Update on update:
Solved! See this: MongoDB: cannot iterate through all data with cursor (because data is corrupted)
It's caused by corrupted data set. Not MongoDB or the driver.
=========================================================================
I'm using the latest Java driver(2.11.3) of MongoDB(2.4.6). I've got a collection with ~250M records and I want to use a cursor to iterate through all of them. However, after 10 minutes or so I got either a false cursor.hasNext(), or an exception saying that the cursor does not exist on server.
After that I learned about cursor timeout and wrapped my cursor.next() with try/catch. If any exception, or hasNext() returned false before iterating through all the records, the program closes the cursor and allocates a new one, and then skip right back into context.
But later on I read about cursor.skip() performance issues... And the program just reached ~20M records, and cursor.next() after cursor.skip() throwed out "java.util.NoSuchElementException". I believe that's because the skip operation has timed out, which invalidated the cursor.
Yes I've read about skip() performance issues and cursor timeout issues... But now I think I'm in a dilemma where fixing one will break the other.
So, is there a way to gracefully iterate through all the data in a huge dataset?
@mnemosyn has already pointed out that I have to rely on range-based queries. But the problem is that I want to split all the data into 16 parts and process them on different machines, and the data is not uniformly distributed within any monotonic key space. If load balancing is desired, there must be a way to calculate how many keys are in a particular range and balance them. My goal is to partition them into 16 parts, so I have to find the quartiles of quartiles (sorry, I don't know if there's a mathematical term for this) of the keys and use them to split data.

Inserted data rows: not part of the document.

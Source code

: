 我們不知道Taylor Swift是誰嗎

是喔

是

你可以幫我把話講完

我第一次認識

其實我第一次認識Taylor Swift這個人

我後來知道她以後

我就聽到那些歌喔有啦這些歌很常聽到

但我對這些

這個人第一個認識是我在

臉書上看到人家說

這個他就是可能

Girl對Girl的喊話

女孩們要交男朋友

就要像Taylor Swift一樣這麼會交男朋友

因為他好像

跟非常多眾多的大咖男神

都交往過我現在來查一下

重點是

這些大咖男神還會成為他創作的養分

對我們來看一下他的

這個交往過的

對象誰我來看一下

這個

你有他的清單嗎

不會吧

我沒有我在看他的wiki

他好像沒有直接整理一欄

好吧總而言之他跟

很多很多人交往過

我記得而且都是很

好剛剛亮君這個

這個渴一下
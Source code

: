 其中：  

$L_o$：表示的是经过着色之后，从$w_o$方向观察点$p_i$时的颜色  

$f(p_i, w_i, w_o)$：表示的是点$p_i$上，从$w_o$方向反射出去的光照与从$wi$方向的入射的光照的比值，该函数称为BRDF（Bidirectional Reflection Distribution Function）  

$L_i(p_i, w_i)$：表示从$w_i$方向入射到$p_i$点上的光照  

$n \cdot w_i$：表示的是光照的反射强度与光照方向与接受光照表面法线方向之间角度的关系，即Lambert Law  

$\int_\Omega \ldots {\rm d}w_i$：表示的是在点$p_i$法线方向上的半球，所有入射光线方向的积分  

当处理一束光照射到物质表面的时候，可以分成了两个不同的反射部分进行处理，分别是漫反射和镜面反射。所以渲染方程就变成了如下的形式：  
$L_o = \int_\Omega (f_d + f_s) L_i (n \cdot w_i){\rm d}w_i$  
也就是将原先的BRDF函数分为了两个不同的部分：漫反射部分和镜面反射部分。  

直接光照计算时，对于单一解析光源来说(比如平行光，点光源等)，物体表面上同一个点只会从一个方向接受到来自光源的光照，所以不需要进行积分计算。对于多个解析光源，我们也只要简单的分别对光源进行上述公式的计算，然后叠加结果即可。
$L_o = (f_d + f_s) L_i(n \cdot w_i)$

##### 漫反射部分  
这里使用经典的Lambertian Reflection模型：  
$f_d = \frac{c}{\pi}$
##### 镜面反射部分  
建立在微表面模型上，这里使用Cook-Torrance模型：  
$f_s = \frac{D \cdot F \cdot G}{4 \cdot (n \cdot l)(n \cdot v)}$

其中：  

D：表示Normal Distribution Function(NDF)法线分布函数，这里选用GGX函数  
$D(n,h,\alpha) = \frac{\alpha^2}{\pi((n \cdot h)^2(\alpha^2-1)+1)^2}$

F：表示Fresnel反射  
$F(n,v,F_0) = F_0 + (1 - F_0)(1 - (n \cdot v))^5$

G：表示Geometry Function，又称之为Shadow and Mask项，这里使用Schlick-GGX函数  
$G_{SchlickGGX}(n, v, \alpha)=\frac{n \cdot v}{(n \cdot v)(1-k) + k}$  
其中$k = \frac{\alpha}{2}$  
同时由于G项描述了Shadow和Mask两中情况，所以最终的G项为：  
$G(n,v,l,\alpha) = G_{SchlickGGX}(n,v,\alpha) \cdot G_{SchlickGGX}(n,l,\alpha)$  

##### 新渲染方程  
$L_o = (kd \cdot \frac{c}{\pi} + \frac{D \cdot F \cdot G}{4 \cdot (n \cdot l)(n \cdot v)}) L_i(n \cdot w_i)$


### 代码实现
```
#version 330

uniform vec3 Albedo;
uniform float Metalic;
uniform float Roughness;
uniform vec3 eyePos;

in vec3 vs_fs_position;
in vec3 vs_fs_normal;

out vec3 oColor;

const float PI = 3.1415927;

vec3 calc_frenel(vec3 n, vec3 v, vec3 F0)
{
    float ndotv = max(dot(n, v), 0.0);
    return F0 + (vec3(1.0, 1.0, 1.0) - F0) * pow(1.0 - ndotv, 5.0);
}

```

Is there a way to achieve this?
I do have some ideas when the first seek is achieved by obtaining the partition boundary keys. If the new cursor times out again, I can simply record the latest tweetID and jump back in with the new range. However, the range query should be fast enough or otherwise I still get timeouts. I'm not confident about this...
Update:
Problem solved! I didn't realise that I don't have to partition data in a chunky way. A round-robin job dispatcher will do. See comments in the accepted answer.